Stored data:
%%
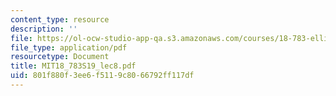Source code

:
 ```yaml
---
content_type: resource
description: ''
file: https://ol-ocw-studio-app-qa.s3.amazonaws.com/courses/18-783-elliptic-curves-spring-2019/801f880f3ee6f5119c8066792ff117df_MIT18_783S19_lec8.pdf
file_type: application/pdf
resourcetype: Document
title: MIT18_783S19_lec8.pdf
uid: 801f880f-3ee6-f511-9c80-66792ff117df
---
```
%%
Work instruction →
Down to the last line, return the entries above exactly, with no pictures.

Expected answer →
Source code

:
 ```yaml
---
content_type: resource
description: ''
file: https://ol-ocw-studio-app-qa.s3.amazonaws.com/courses/18-783-elliptic-curves-spring-2019/801f880f3ee6f5119c8066792ff117df_MIT18_783S19_lec8.pdf
file_type: application/pdf
resourcetype: Document
title: MIT18_783S19_lec8.pdf
uid: 801f880f-3ee6-f511-9c80-66792ff117df
---
```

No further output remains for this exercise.